The pressure filters were installed in 1988 and by 2023, they were breaking down constantly. Annual repair costs had climbed past $120,000 which was approximately 15% of Lima’s entire operating budget. The water quality remained within legal limits, but when peak demands were reached, the margins became increasingly narrow. This may not be a catastrophe, but one did not need to be very sharp to foresee what was coming.

This is precisely the situation small utilities find themselves in all across America. The collapses are rarely dramatic. It usually takes the route of slow deterioration with costs creeping up, staff getting stretched thin to the point of abrupt breakage which later turns out to be an arduous task to repair. The final strike comes in the absence of an obvious path forward or the inability to see what the future holds.

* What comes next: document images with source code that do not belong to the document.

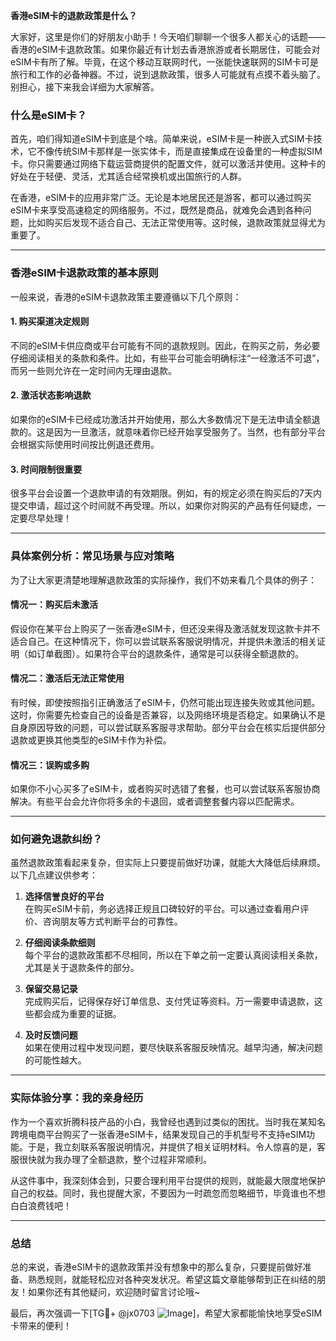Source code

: **香港eSIM卡的退款政策是什么？**

大家好，这里是你们的好朋友小助手！今天咱们聊聊一个很多人都关心的话题——香港的eSIM卡退款政策。如果你最近有计划去香港旅游或者长期居住，可能会对eSIM卡有所了解。毕竟，在这个移动互联网时代，一张能快速联网的SIM卡可是旅行和工作的必备神器。不过，说到退款政策，很多人可能就有点摸不着头脑了。别担心，接下来我会详细为大家解答。

### 什么是eSIM卡？

首先，咱们得知道eSIM卡到底是个啥。简单来说，eSIM卡是一种嵌入式SIM卡技术，它不像传统SIM卡那样是一张实体卡，而是直接集成在设备里的一种虚拟SIM卡。你只需要通过网络下载运营商提供的配置文件，就可以激活并使用。这种卡的好处在于轻便、灵活，尤其适合经常换机或出国旅行的人群。

在香港，eSIM卡的应用非常广泛。无论是本地居民还是游客，都可以通过购买eSIM卡来享受高速稳定的网络服务。不过，既然是商品，就难免会遇到各种问题，比如购买后发现不适合自己、无法正常使用等。这时候，退款政策就显得尤为重要了。

---

### 香港eSIM卡退款政策的基本原则

一般来说，香港的eSIM卡退款政策主要遵循以下几个原则：

#### 1. **购买渠道决定规则**
   不同的eSIM卡供应商或平台可能有不同的退款规则。因此，在购买之前，务必要仔细阅读相关的条款和条件。比如，有些平台可能会明确标注“一经激活不可退”，而另一些则允许在一定时间内无理由退款。

#### 2. **激活状态影响退款**
   如果你的eSIM卡已经成功激活并开始使用，那么大多数情况下是无法申请全额退款的。这是因为一旦激活，就意味着你已经开始享受服务了。当然，也有部分平台会根据实际使用时间按比例退还费用。

#### 3. **时间限制很重要**
   很多平台会设置一个退款申请的有效期限。例如，有的规定必须在购买后的7天内提交申请，超过这个时间就不再受理。所以，如果你对购买的产品有任何疑虑，一定要尽早处理！

---

### 具体案例分析：常见场景与应对策略

为了让大家更清楚地理解退款政策的实际操作，我们不妨来看几个具体的例子：

#### 情况一：购买后未激活
假设你在某平台上购买了一张香港eSIM卡，但还没来得及激活就发现这款卡并不适合自己。在这种情况下，你可以尝试联系客服说明情况，并提供未激活的相关证明（如订单截图）。如果符合平台的退款条件，通常是可以获得全额退款的。

#### 情况二：激活后无法正常使用
有时候，即使按照指引正确激活了eSIM卡，仍然可能出现连接失败或其他问题。这时，你需要先检查自己的设备是否兼容，以及网络环境是否稳定。如果确认不是自身原因导致的问题，可以尝试联系客服寻求帮助。部分平台会在核实后提供部分退款或更换其他类型的eSIM卡作为补偿。

#### 情况三：误购或多购
如果你不小心买多了eSIM卡，或者购买时选错了套餐，也可以尝试联系客服协商解决。有些平台会允许你将多余的卡退回，或者调整套餐内容以匹配需求。

---

### 如何避免退款纠纷？

虽然退款政策看起来复杂，但实际上只要提前做好功课，就能大大降低后续麻烦。以下几点建议供参考：

1. **选择信誉良好的平台**  
   在购买eSIM卡前，务必选择正规且口碑较好的平台。可以通过查看用户评价、咨询朋友等方式判断平台的可靠性。

2. **仔细阅读条款细则**  
   每个平台的退款政策都不尽相同，所以在下单之前一定要认真阅读相关条款，尤其是关于退款条件的部分。

3. **保留交易记录**  
   完成购买后，记得保存好订单信息、支付凭证等资料。万一需要申请退款，这些都会成为重要的证据。

4. **及时反馈问题**  
   如果在使用过程中发现问题，要尽快联系客服反映情况。越早沟通，解决问题的可能性越大。

---

### 实际体验分享：我的亲身经历

作为一个喜欢折腾科技产品的小白，我曾经也遇到过类似的困扰。当时我在某知名跨境电商平台购买了一张香港eSIM卡，结果发现自己的手机型号不支持eSIM功能。于是，我立刻联系客服说明情况，并提供了相关证明材料。令人惊喜的是，客服很快就为我办理了全额退款，整个过程非常顺利。

从这件事中，我深刻体会到，只要合理利用平台提供的规则，就能最大限度地保护自己的权益。同时，我也提醒大家，不要因为一时疏忽而忽略细节，毕竟谁也不想白白浪费钱吧！

---

### 总结

总的来说，香港eSIM卡的退款政策并没有想象中的那么复杂，只要提前做好准备、熟悉规则，就能轻松应对各种突发状况。希望这篇文章能够帮到正在纠结的朋友！如果你还有其他疑问，欢迎随时留言讨论哦~

最后，再次强调一下[TG💪+ @jx0703 ![Image](https://github.com/user-attachments/assets/dbca1d08-cadb-493c-b0ec-ad6f7a83f270)]，希望大家都能愉快地享受eSIM卡带来的便利！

The Numbers Behind the Bind
While Lima serves 8,500 people with an operational budget of $860,000 and financial assets of $350,000 per year, ninety-one percent of the community water systems in the United States provide services to fewer than 10,000 individuals.
Median income in this community stands at $42,800, which is well below Pennsylvania’s average. Before the rate increase, water costs represented 2.1% of the average household’s income. The EPA’s guideline is to keep water bills under 2% of median income. Nationally, 88% of Americans pay under that threshold. But up to 36% of households could struggle to afford water by 2024. Lima was gradually approaching that very dangerous edge and realised that something had to change.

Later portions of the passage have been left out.